Great (Bamboo) WallEdit profile
Design Team: Kengo Kuma and Associates
Location: Beijing, China
Status: Completion April, 2002
Kengo Kuma's bamboo Wall in the countryside near Beijing is breathtaking. It manages to express the perfect synthesis between architecture and the land, between human intervention and the work of nature, with rare poetry.
Kengo Kuma says that he was inspired by the form of the Great Wall in this project. He explains that he was attracted by its route, by the way it runs almost endlessly along the ridgeline and establishes an indissoluble link with it. The Great Wall, built by human hands, has never been an isolated object. The formal quality of it running almost endlessly along the undulating ridgeline without being isolated from the surrounding environment.
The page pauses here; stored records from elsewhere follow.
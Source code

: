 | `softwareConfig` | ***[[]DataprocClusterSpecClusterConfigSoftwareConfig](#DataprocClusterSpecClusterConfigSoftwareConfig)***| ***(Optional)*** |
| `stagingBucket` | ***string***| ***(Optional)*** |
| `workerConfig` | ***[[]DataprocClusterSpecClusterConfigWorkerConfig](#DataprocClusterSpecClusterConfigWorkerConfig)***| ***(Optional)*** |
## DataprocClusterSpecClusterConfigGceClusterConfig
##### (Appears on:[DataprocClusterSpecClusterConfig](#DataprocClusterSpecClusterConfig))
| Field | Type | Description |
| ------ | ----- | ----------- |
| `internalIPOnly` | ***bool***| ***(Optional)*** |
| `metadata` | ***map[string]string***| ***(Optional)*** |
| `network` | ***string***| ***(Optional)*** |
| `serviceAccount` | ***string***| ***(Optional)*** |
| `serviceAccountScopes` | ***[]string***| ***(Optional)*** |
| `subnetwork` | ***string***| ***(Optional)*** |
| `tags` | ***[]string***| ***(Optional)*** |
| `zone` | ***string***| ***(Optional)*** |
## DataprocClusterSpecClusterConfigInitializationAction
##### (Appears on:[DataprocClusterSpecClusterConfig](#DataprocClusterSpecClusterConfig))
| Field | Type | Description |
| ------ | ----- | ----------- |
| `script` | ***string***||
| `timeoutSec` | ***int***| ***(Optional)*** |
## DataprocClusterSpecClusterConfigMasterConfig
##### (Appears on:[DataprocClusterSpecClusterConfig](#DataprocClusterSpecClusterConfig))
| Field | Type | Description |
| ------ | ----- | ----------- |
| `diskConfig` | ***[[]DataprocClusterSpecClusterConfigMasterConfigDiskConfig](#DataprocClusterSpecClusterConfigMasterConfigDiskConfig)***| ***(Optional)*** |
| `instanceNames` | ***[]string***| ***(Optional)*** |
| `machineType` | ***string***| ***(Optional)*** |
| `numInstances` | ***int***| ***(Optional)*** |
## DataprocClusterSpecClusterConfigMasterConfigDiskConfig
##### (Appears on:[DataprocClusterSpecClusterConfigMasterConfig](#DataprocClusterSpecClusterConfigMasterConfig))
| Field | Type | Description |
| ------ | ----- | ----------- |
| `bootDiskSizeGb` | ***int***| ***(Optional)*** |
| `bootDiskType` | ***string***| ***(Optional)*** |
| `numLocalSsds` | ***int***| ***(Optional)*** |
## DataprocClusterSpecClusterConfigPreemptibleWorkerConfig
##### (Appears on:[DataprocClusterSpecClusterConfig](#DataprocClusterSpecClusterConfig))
The idea of integration, of fusion of architecture and land - which Kuma says is perfectly embodied by the Great Wall - guides the plan for the Great (Bamboo) Wall House: "(...) our intention was to apply the nature of the Great Wall to the act of dwelling. This is why the house is titled 'WALL', instead of 'HOUSE'".
As for the material, bamboo was used as much as possible, since it’s considered as having a significant meaning among Chinese and Japanese cultures. Depending on density of bamboo and its each diameter, it offers a variety of partitioning of space. Indoors, the material encloses the stairwell and living spaces to great effect. Positioned side by side at varying intervals, bamboo shoots seem to hover above the floor, creating breezy, floating partitions. The Eastern simplicity of the décor creates an ethereal, meditative atmosphere informed by subtle changes in the weather and landscape.